Exercise prompt:
Leaving out every picture, retype the lines below from the top through the one that contains "## Tips for Gaining Sponsors".

Working data:
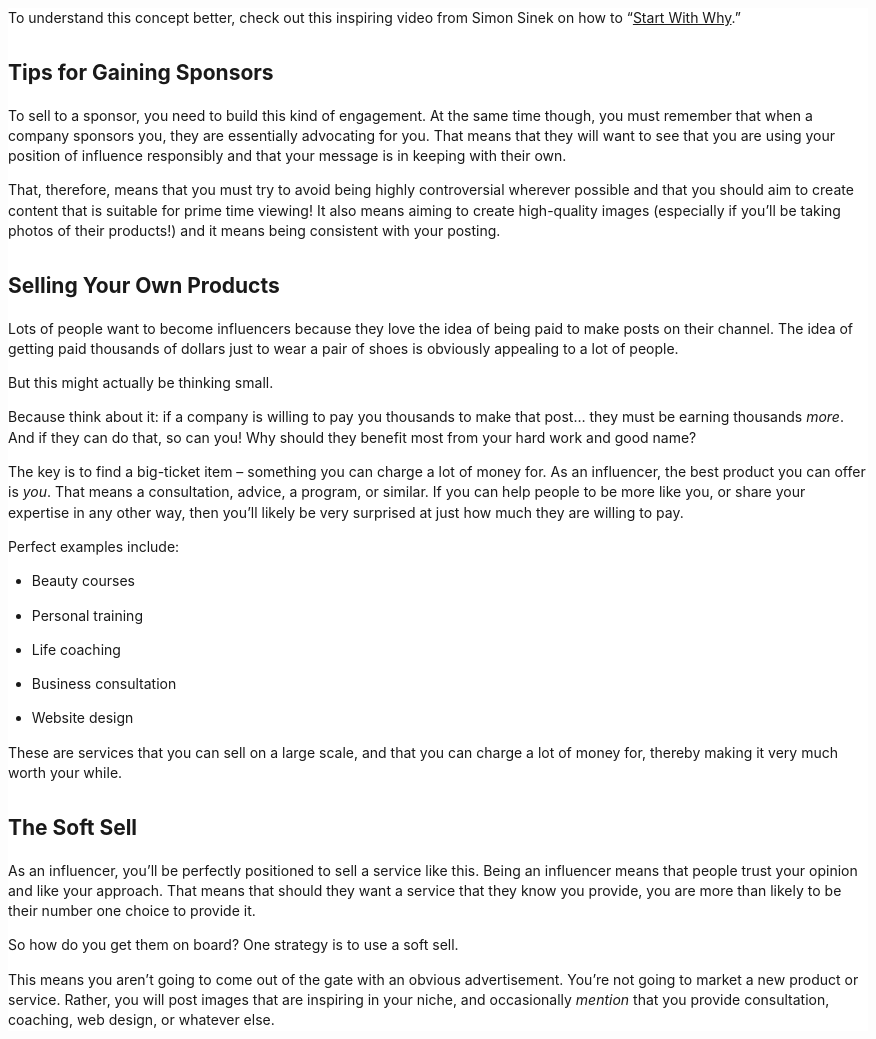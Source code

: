To understand this concept better, check out this inspiring video from Simon Sinek on how to “[Start With Why](https://www.youtube.com/watch?v=IPYeCltXpxw).”

## Tips for Gaining Sponsors

To sell to a sponsor, you need to build this kind of engagement. At the same time though, you must remember that when a company sponsors you, they are essentially advocating for you. That means that they will want to see that you are using your position of influence responsibly and that your message is in keeping with their own.

That, therefore, means that you must try to avoid being highly controversial wherever possible and that you should aim to create content that is suitable for prime time viewing! It also means aiming to create high-quality images (especially if you’ll be taking photos of their products!) and it means being consistent with your posting.

## Selling Your Own Products

Lots of people want to become influencers because they love the idea of being paid to make posts on their channel. The idea of getting paid thousands of dollars just to wear a pair of shoes is obviously appealing to a lot of people.

But this might actually be thinking small.

Because think about it: if a company is willing to pay you thousands to make that post… they must be earning thousands *more*. And if they can do that, so can you! Why should they benefit most from your hard work and good name?

The key is to find a big-ticket item – something you can charge a lot of money for. As an influencer, the best product you can offer is *you*. That means a consultation, advice, a program, or similar. If you can help people to be more like you, or share your expertise in any other way, then you’ll likely be very surprised at just how much they are willing to pay.

Perfect examples include:

* Beauty courses

* Personal training

* Life coaching

* Business consultation

* Website design

These are services that you can sell on a large scale, and that you can charge a lot of money for, thereby making it very much worth your while.

## The Soft Sell

As an influencer, you’ll be perfectly positioned to sell a service like this. Being an influencer means that people trust your opinion and like your approach. That means that should they want a service that they know you provide, you are more than likely to be their number one choice to provide it.

So how do you get them on board? One strategy is to use a soft sell.

This means you aren’t going to come out of the gate with an obvious advertisement. You’re not going to market a new product or service. Rather, you will post images that are inspiring in your niche, and occasionally *mention* that you provide consultation, coaching, web design, or whatever else.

Final answer:
Source code

:To understand this concept better, check out this inspiring video from Simon Sinek on how to “[Start With Why](https://www.youtube.com/watch?v=IPYeCltXpxw).”

## Tips for Gaining Sponsors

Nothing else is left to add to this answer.